"If so, that oxygen is what determines the fuel demands, so why can't the stock computer process that info? I don't see how altitude/temp issues would be a more significant concern than without the compressor."
Because at sea-level with a certain X-CFM flow-rate being compressed to 7psi may end up being the same X-CFM flow-rate across the AFM being compressed to 5psi at 5000ft. The lower-density air would
still be read as the same volume and flow (X-CFM) by the AFM, but it will only contain 80% of the oxygen as before. The lower-density mixture will also be compressed to a lower boost-level. But the AFM doesn't know any differently.
Well, there
is a slight change in the AFM's flapper door's due to the lower kinetic-energy of the lower-density air, but it doesn't fully compensate for the reduction in density. Only an altitude sensor can provide the additional data for proper compensation.

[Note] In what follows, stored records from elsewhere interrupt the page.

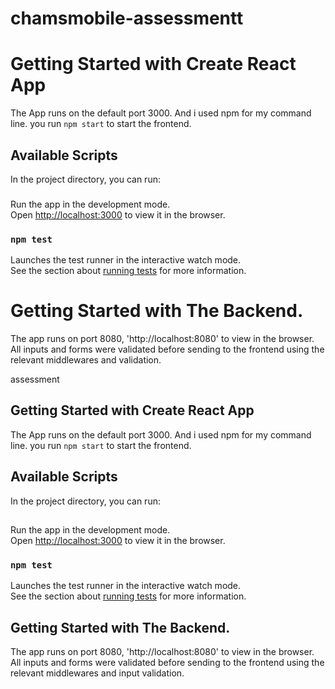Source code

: # chamsmobile-assessmentt

# Getting Started with Create React App
The App runs on the default port 3000. And i used npm for my command line. you run `npm start` to start the frontend.

## Available Scripts

In the project directory, you can run:
### 

Run the app in the development mode.\
Open [http://localhost:3000](http://localhost:3000) to view it in the browser.



### `npm test`

Launches the test runner in the interactive watch mode.\
See the section about [running tests](https://facebook.github.io/create-react-app/docs/running-tests) for more information.

# Getting Started with The Backend.
The app runs on port 8080, 'http://localhost:8080' to view in the browser.
All inputs and forms were validated before sending to the frontend using the relevant middlewares and validation.

assessment

## Getting Started with Create React App
The App runs on the default port 3000. And i used npm for my command line. you run `npm start` to start the frontend.

## Available Scripts

In the project directory, you can run:
## 

Run the app in the development mode.\
Open [http://localhost:3000](http://localhost:3000) to view it in the browser.



### `npm test`

Launches the test runner in the interactive watch mode.\
See the section about [running tests](https://facebook.github.io/create-react-app/docs/running-tests) for more information.

## Getting Started with The Backend.
The app runs on port 8080, 'http://localhost:8080' to view in the browser.
All inputs and forms were validated before sending to the frontend using the relevant middlewares and input validation.

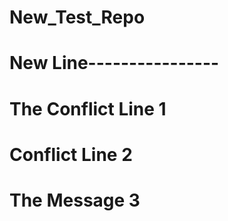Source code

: # New_Test_Repo
# New Line----------------
# The Conflict Line 1
# Conflict Line 2
# The Message 3

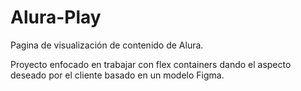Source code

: # Alura-Play
Pagina de visualización de contenido de Alura.

Proyecto enfocado en trabajar con flex containers dando el aspecto deseado por el cliente basado en un modelo Figma.
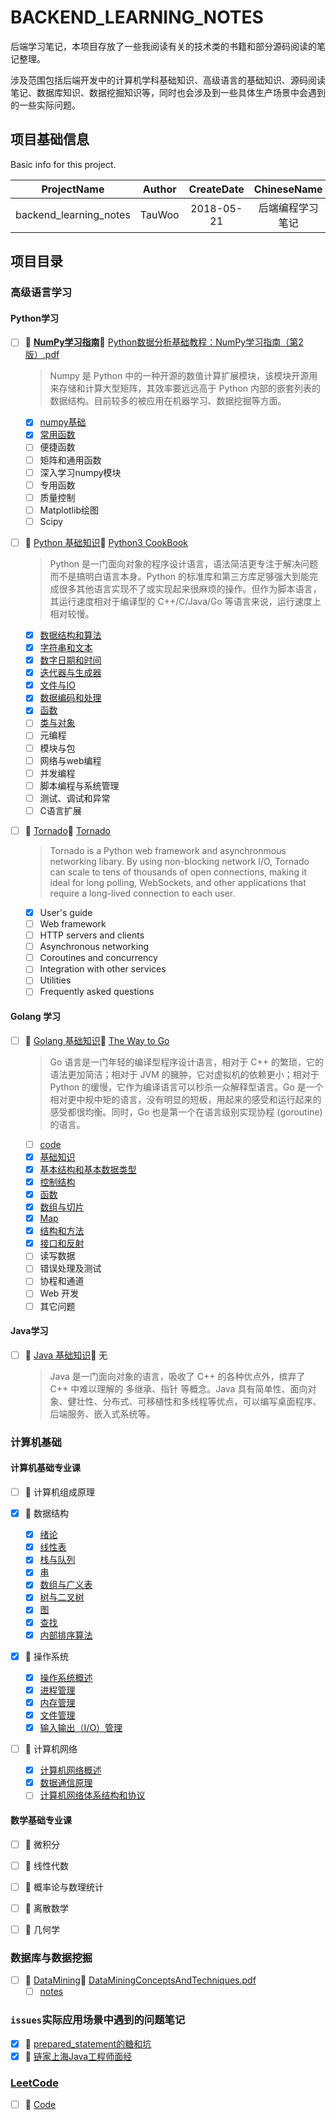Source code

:<!-- backend_learning_notes -->
# BACKEND_LEARNING_NOTES

后端学习笔记，本项目存放了一些我阅读有关的技术类的书籍和部分源码阅读的笔记整理。

涉及范围包括后端开发中的计算机学科基础知识、高级语言的基础知识、源码阅读笔记、数据库知识、数据挖掘知识等，同时也会涉及到一些具体生产场景中会遇到的一些实际问题。

## 项目基础信息
Basic info for this project.

ProjectName | Author | CreateDate | ChineseName
:-: | :-: | :-: | :-:
backend_learning_notes | TauWoo | 2018-05-21 | 后端编程学习笔记

## 项目目录

### 高级语言学习

#### Python学习

- [ ] :cookie: **[NumPy学习指南](https://github.com/TauWu/backend_learning_notes/tree/master/高级语言学习/Python学习/numpy笔记/NumPy学习指南)**:email: [Python数据分析基础教程：NumPy学习指南（第2版）.pdf](https://github.com/TauWu/backend_learning_notes/blob/master/%E9%AB%98%E7%BA%A7%E8%AF%AD%E8%A8%80%E5%AD%A6%E4%B9%A0/Python%E5%AD%A6%E4%B9%A0/numpy%E7%AC%94%E8%AE%B0/docs/Python%E6%95%B0%E6%8D%AE%E5%88%86%E6%9E%90%E5%9F%BA%E7%A1%80%E6%95%99%E7%A8%8B%EF%BC%9ANumPy%E5%AD%A6%E4%B9%A0%E6%8C%87%E5%8D%97%EF%BC%88%E7%AC%AC2%E7%89%88%EF%BC%89.pdf)
    > Numpy 是 Python 中的一种开源的数值计算扩展模块，该模块开源用来存储和计算大型矩阵，其效率要远远高于 Python 内部的嵌套列表的数据结构。目前较多的被应用在机器学习、数据挖掘等方面。
    - [x] [numpy基础](https://github.com/TauWu/backend_learning_notes/tree/master/高级语言学习/Python学习/numpy笔记/NumPy学习指南/Chapter2.py)
    - [x] [常用函数](https://github.com/TauWu/backend_learning_notes/tree/master/高级语言学习/Python学习/numpy笔记/NumPy学习指南/Chapter3.py)
    - [ ] 便捷函数
    - [ ] 矩阵和通用函数
    - [ ] 深入学习numpy模块
    - [ ] 专用函数
    - [ ] 质量控制
    - [ ] Matplotlib绘图
    - [ ] Scipy

- [ ] :cookie: [Python 基础知识](https://github.com/TauWu/backend_learning_notes/tree/master/高级语言学习/Python学习/Python基础知识/README.MD):email: [Python3 CookBook](http://python3-cookbook.readthedocs.io/zh_CN/latest/)
    > Python 是一门面向对象的程序设计语言，语法简洁更专注于解决问题而不是搞明白语言本身。Python 的标准库和第三方库足够强大到能完成很多其他语言实现不了或实现起来很麻烦的操作。但作为脚本语言，其运行速度相对于编译型的 C++/C/Java/Go 等语言来说，运行速度上相对较慢。
    
    - [x] [数据结构和算法](https://github.com/TauWu/backend_learning_notes/tree/master/高级语言学习/Python学习/Python基础知识/1_datastruct.py)
    - [x] [字符串和文本](https://github.com/TauWu/backend_learning_notes/tree/master/高级语言学习/Python学习/Python基础知识/2_strings.py)
    - [x] [数字日期和时间](https://github.com/TauWu/backend_learning_notes/tree/master/高级语言学习/Python学习/Python基础知识/3_nums_datetime.py)
    - [x] [迭代器与生成器](https://github.com/TauWu/backend_learning_notes/tree/master/高级语言学习/Python学习/Python基础知识/4_iterator_generator.md)
    - [x] [文件与IO](https://github.com/TauWu/backend_learning_notes/tree/master/高级语言学习/Python学习/Python基础知识/5_file_io.md)
    - [x] [数据编码和处理](https://github.com/TauWu/backend_learning_notes/tree/master/高级语言学习/Python学习/Python基础知识/6_data_coding.md)
    - [x] [函数](https://github.com/TauWu/backend_learning_notes/tree/master/高级语言学习/Python学习/Python基础知识/7_function.md)
    - [ ] [类与对象](https://github.com/TauWu/backend_learning_notes/tree/master/高级语言学习/Python学习/Python基础知识/8_class_object.md)
    - [ ] 元编程
    - [ ] 模块与包
    - [ ] 网络与web编程
    - [ ] 并发编程
    - [ ] 脚本编程与系统管理
    - [ ] 测试、调试和异常
    - [ ] C语言扩展
    
- [ ] :cookie: [Tornado](https://github.com/TauWu/backend_learning_notes/tree/master/高级语言学习/Python学习/Tornado):email: [Tornado](http://www.tornadoweb.org/en/stable/index.html)
    > Tornado is a Python web framework and asynchronmous networking libary. By using non-blocking network I/O, Tornado can scale to tens of thousands of open connections, making it ideal for long polling, WebSockets, and other applications that require a long-lived connection to each user.

    - [x] User's guide
    - [ ] Web framework
    - [ ] HTTP servers and clients
    - [ ] Asynchronous networking
    - [ ] Coroutines and concurrency
    - [ ] Integration with other services
    - [ ] Utilities
    - [ ] Frequently asked questions

#### Golang 学习

- [ ] :cookie: [Golang 基础知识](https://github.com/TauWu/backend_learning_notes/tree/master/高级语言学习/Golang学习/Golang基础知识/README.md):email: [The Way to Go](https://zengweigang.gitbooks.io/core-go/content/index.html)
    > Go 语言是一门年轻的编译型程序设计语言，相对于 C++ 的繁琐，它的语法更加简洁；相对于 JVM 的臃肿，它对虚拟机的依赖更小；相对于 Python 的缓慢，它作为编译语言可以秒杀一众解释型语言。Go 是一个相对更中规中矩的语言，没有明显的短板，用起来的感受和运行起来的感受都很均衡。同时，Go 也是第一个在语言级别实现协程 (goroutine) 的语言。
    
    - [ ] [code](https://github.com/TauWu/backend_learning_notes/tree/master/高级语言学习/Golang学习/Golang基础知识/Code)
    - [x] [基础知识](https://github.com/TauWu/backend_learning_notes/tree/master/高级语言学习/Golang学习/Golang基础知识/1_基础知识.md)
    - [x] [基本结构和基本数据类型](https://github.com/TauWu/backend_learning_notes/tree/master/高级语言学习/Golang学习/Golang基础知识/2_基本结构和基本数据类型.md)
    - [x] [控制结构](https://github.com/TauWu/backend_learning_notes/tree/master/高级语言学习/Golang学习/Golang基础知识/3_控制结构.md)
    - [x] [函数](https://github.com/TauWu/backend_learning_notes/tree/master/高级语言学习/Golang学习/Golang基础知识/4_函数.md)
    - [x] [数组与切片](https://github.com/TauWu/backend_learning_notes/tree/master/高级语言学习/Golang学习/Golang基础知识/5_数组与切片.md)
    - [x] [Map](https://github.com/TauWu/backend_learning_notes/tree/master/高级语言学习/Golang学习/Golang基础知识/6_Map.md)
    - [x] [结构和方法](https://github.com/TauWu/backend_learning_notes/tree/master/高级语言学习/Golang学习/Golang基础知识/7_结构和方法.md)
    - [x] [接口和反射](https://github.com/TauWu/backend_learning_notes/tree/master/高级语言学习/Golang学习/Golang基础知识/8_接口和反射.md)
    - [ ] 读写数据
    - [ ] 错误处理及测试
    - [ ] 协程和通道
    - [ ] Web 开发
    - [ ] 其它问题

#### Java学习

- [ ] :cookie: [Java 基础知识](https://github.com/TauWu/backend_learning_notes/tree/master/高级语言学习/Java学习/Java基础知识):email: 无
    > Java 是一门面向对象的语言，吸收了 C++ 的各种优点外，摈弃了 C++ 中难以理解的 多继承、指针 等概念。Java 具有简单性、面向对象、健壮性、分布式、可移植性和多线程等优点，可以编写桌面程序、后端服务、嵌入式系统等。

### 计算机基础

#### 计算机基础专业课

- [ ] :cookie: 计算机组成原理

- [x] :cookie: 数据结构
    - [x] [绪论](https://github.com/TauWu/backend_learning_notes/tree/master/计算机基础/数据结构/笔记/绪论.md)
    - [x] [线性表](https://github.com/TauWu/backend_learning_notes/tree/master/计算机基础/数据结构/笔记/线性表.md)
    - [x] [栈与队列](https://github.com/TauWu/backend_learning_notes/tree/master/计算机基础/数据结构/笔记/栈与队列.md)
    - [x] [串](https://github.com/TauWu/backend_learning_notes/tree/master/计算机基础/数据结构/笔记/串.md)
    - [x] [数组与广义表](https://github.com/TauWu/backend_learning_notes/tree/master/计算机基础/数据结构/笔记/数组与广义表.md)
    - [x] [树与二叉树](https://github.com/TauWu/backend_learning_notes/tree/master/计算机基础/数据结构/笔记/树与二叉树.md)
    - [x] [图](https://github.com/TauWu/backend_learning_notes/tree/master/计算机基础/数据结构/笔记/图.md)
    - [x] [查找](https://github.com/TauWu/backend_learning_notes/tree/master/计算机基础/数据结构/笔记/查找.md)
    - [x] [内部排序算法](https://github.com/TauWu/backend_learning_notes/tree/master/计算机基础/数据结构/笔记/内部排序.md) 

- [x] :cookie: 操作系统
    - [x] [操作系统概述](https://github.com/TauWu/backend_learning_notes/tree/master/计算机基础/操作系统/笔记/操作系统概述.md)
    - [x] [进程管理](https://github.com/TauWu/backend_learning_notes/tree/master/计算机基础/操作系统/笔记/进程管理.md)
    - [x] [内存管理](https://github.com/TauWu/backend_learning_notes/tree/master/计算机基础/操作系统/笔记/内存管理.md)
    - [x] [文件管理](https://github.com/TauWu/backend_learning_notes/tree/master/计算机基础/操作系统/笔记/文件管理.md)
    - [x] [输入输出（I/O）管理](https://github.com/TauWu/backend_learning_notes/tree/master/计算机基础/操作系统/笔记/输入输出（IO）管理.md)

- [ ] :cookie: 计算机网络
    - [x] [计算机网络概述](https://github.com/TauWu/backend_learning_notes/tree/master/计算机基础/计算机网络/计算机网络概述.md)
    - [x] [数据通信原理](https://github.com/TauWu/backend_learning_notes/tree/master/计算机基础/计算机网络/数据通信原理.md)
    - [ ] [计算机网络体系结构和协议](https://github.com/TauWu/backend_learning_notes/tree/master/计算机基础/计算机网络/计算机网络体系结构和协议.md)

#### 数学基础专业课

- [ ] :cookie: 微积分

- [ ] :cookie: 线性代数

- [ ] :cookie: 概率论与数理统计

- [ ] :cookie: 离散数学

- [ ] :cookie: 几何学

### 数据库与数据挖掘

- [ ] :cookie: [DataMining](https://github.com/TauWu/backend_learning_notes/tree/master/DataMining):email: [DataMiningConceptsAndTechniques.pdf](https://github.com/TauWu/backend_learning_notes/tree/master/DataMining/docs/DataMiningConceptsAndTechniques.pdf)
    - [ ] [notes](https://github.com/TauWu/backend_learning_notes/tree/master/DataMining/notes)

### `issues`实际应用场景中遇到的问题笔记

- [x] :cookie: [prepared_statement的糖和坑](https://github.com/TauWu/backend_learning_notes/tree/master/issues/数据库/prepared_statement的糖和坑.md)
- [x] :cookie: [链家上海Java工程师面经](https://github.com/TauWu/backend_learning_notes/tree/master/issues/面经/2018年5月29日链家上海Java工程师.md)

### [LeetCode](https://github.com/TauWu/backend_learning_notes/tree/master/LeetCode/README.md)

- [ ] :cookie: [Code](https://github.com/TauWu/backend_learning_notes/tree/master/LeetCode/Code)
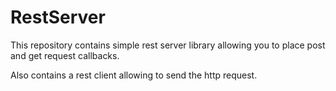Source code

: # RestServer

This repository contains simple rest server library allowing you to place post and get request callbacks.

Also contains a rest client allowing to send the http request.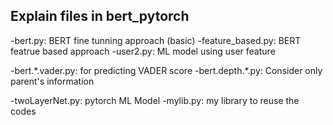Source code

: ## Explain files in bert_pytorch 

-bert.py: BERT fine tunning approach (basic)
-feature_based.py: BERT featrue based approach
-user2.py: ML model using user feature

-bert.\*.vader.py: for predicting VADER score
-bert.depth.\*.py: Consider only parent's information

-twoLayerNet.py: pytorch ML Model
-mylib.py: my library to reuse the codes


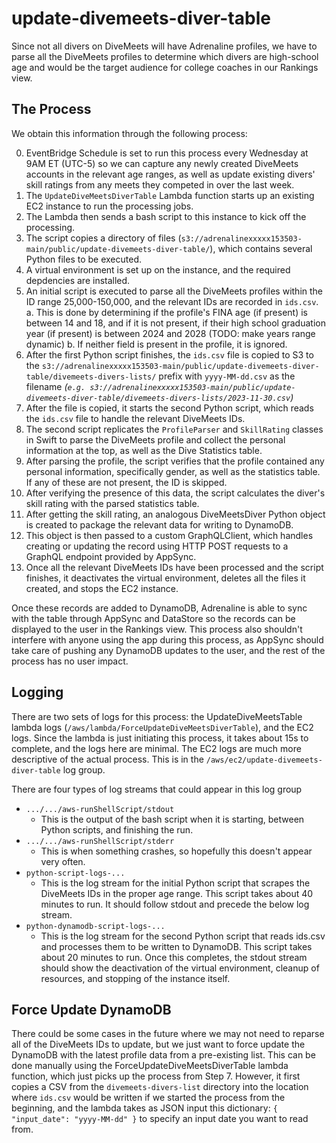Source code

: # update-divemeets-diver-table

Since not all divers on DiveMeets will have Adrenaline profiles, we have to parse all the DiveMeets profiles to determine which divers are high-school age and would be the target audience for college coaches in our Rankings view.

## The Process

We obtain this information through the following process:

0. EventBridge Schedule is set to run this process every Wednesday at 9AM ET (UTC-5) so we can capture any newly created DiveMeets accounts in the relevant age ranges, as well as update existing divers' skill ratings from any meets they competed in over the last week.
1. The `UpdateDiveMeetsDiverTable` Lambda function starts up an existing EC2 instance to run the processing jobs.
2. The Lambda then sends a bash script to this instance to kick off the processing.
3. The script copies a directory of  files (`s3://adrenalinexxxxx153503-main/public/update-divemeets-diver-table/`), which contains several Python files to be executed.
4. A virtual environment is set up on the instance, and the required depdencies are installed.
5. An initial script is executed to parse all the DiveMeets profiles within the ID range 25,000-150,000, and the relevant IDs are recorded in `ids.csv`.
a. This is done by determining if the profile's FINA age (if present) is between 14 and 18, and if it is not present, if their high school graduation year (if present) is between 2024 and 2028 (TODO: make years range dynamic)
b. If neither field is present in the profile, it is ignored.
6. After the first Python script finishes, the `ids.csv` file is copied to S3 to the `s3://adrenalinexxxxx153503-main/public/update-divemeets-diver-table/divemeets-divers-lists/` prefix with `yyyy-MM-dd.csv` as the filename *(`e.g. s3://adrenalinexxxxx153503-main/public/update-divemeets-diver-table/divemeets-divers-lists/2023-11-30.csv`)*
7. After the file is copied, it starts the second Python script, which reads the `ids.csv` file to handle the relevant DiveMeets IDs.
8. The second script replicates the `ProfileParser` and `SkillRating` classes in Swift to parse the DiveMeets profile and collect the personal information at the top, as well as the Dive Statistics table.
9. After parsing the profile, the script verifies that the profile contained any personal information, specifically gender, as well as the statistics table. If any of these are not present, the ID is skipped.
10. After verifying the presence of this data, the script calculates the diver's skill rating with the parsed statistics table.
11. After getting the skill rating, an analogous DiveMeetsDiver Python object is created to package the relevant data for writing to DynamoDB.
12. This object is then passed to a custom GraphQLClient, which handles creating or updating the record using HTTP POST requests to a GraphQL endpoint provided by AppSync.
13. Once all the relevant DiveMeets IDs have been processed and the script finishes, it deactivates the virtual environment, deletes all the files it created, and stops the EC2 instance.

Once these records are added to DynamoDB, Adrenaline is able to sync with the table through AppSync and DataStore so the records can be displayed to the user in the Rankings view.
This process also shouldn't interfere with anyone using the app during this process, as AppSync should take care of pushing any DynamoDB updates to the user, and the rest of the process has no user impact.

## Logging

There are two sets of logs for this process: the UpdateDiveMeetsTable lambda logs (`/aws/lambda/ForceUpdateDiveMeetsDiverTable`), and the EC2 logs. Since the lambda is just initiating this process, it takes about 15s to complete, and the logs here are minimal. The EC2 logs are much more descriptive of the actual process. This is in the `/aws/ec2/update-divemeets-diver-table` log group.

There are four types of log streams that could appear in this log group

- `.../.../aws-runShellScript/stdout`
  - This is the output of the bash script when it is starting, between Python scripts, and finishing the run.
- `.../.../aws-runShellScript/stderr`
  - This is when something crashes, so hopefully this doesn't appear very often.
- `python-script-logs-...`
  - This is the log stream for the initial Python script that scrapes the DiveMeets IDs in the proper age range. This script takes about 40 minutes to run. It should follow stdout and precede the below log stream.
- `python-dynamodb-script-logs-...`
  - This is the log stream for the second Python script that reads ids.csv and processes them to be written to DynamoDB. This script takes about 20 minutes to run. Once this completes, the stdout stream should show the deactivation of the virtual environment, cleanup of resources, and stopping of the instance itself.

## Force Update DynamoDB

There could be some cases in the future where we may not need to reparse all of the DiveMeets IDs to update, but we just want to force update the DynamoDB with the latest profile data from a pre-existing list. This can be done manually using the ForceUpdateDiveMeetsDiverTable lambda function, which just picks up the process from Step 7. However, it first copies a CSV from the
`divemeets-divers-list` directory into the location where `ids.csv` would be written if we started the process from the beginning, and the lambda takes as JSON input this dictionary: `{ "input_date": "yyyy-MM-dd" }` to specify an input date you want to read from.
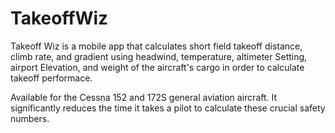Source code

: # TakeoffWiz

Takeoff Wiz is a mobile app that calculates short field takeoff distance, climb rate, and gradient using headwind, temperature, altimeter Setting, airport Elevation, and weight of the aircraft's cargo in order to calculate takeoff performace.

Available for the Cessna 152 and 172S general aviation aircraft. 
It significantly reduces the time it takes a pilot to calculate these crucial safety numbers. 
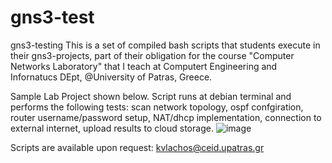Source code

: # gns3-test
gns3-testing
This is a set of compiled bash scripts that students execute in their gns3-projects, part of their obligation for the course "Computer Networks Laboratory" 
that I teach at Computert Engineering and Infornatucs DEpt, @University of Patras, Greece.

Sample Lab Project shown below. Script runs at debian terminal and performs the following tests:
	scan network topology, 
	ospf confgiration, 
	router username/password setup, 
	NAT/dhcp implementation,
	connection to external internet,
	upload results to cloud storage.
![image](https://user-images.githubusercontent.com/8039079/225251989-84764e17-d1d8-4e0d-a36a-37a1a49f7a0b.png)


Scripts are available upon request: kvlachos@ceid.upatras.gr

The other issue is one of spatial displacement that causes a time-delay. The exact piece of air that the AFM is measuring, is NOT the same piece of air that's being compressed and not the same piece of air that's going into the engine. This cause a time-delay where the DME is playing catch-up to the actual air-flow conditions.
When you first step on the throttle under WOT, the increased air-flow is not immediately picked up by the AFM. That's ok, because an acceleration-pump enrichment algorithm is provided by the DME based upon TPS-angle and velocity. However, when you let off the gas, the throttle-body as shut off the air-flow going into the engine, but the compressor and air-column is still moving pulling air past the AFM. The computer thinks air's still flowing when it actually isn't. It takes a little time for the air-column to slam into the closed throttle-plate and back up out too the AFM and stop air from flowing. This cause a rich-spike, flames out the tailpipe and a little pop when you let off the throttle quickly.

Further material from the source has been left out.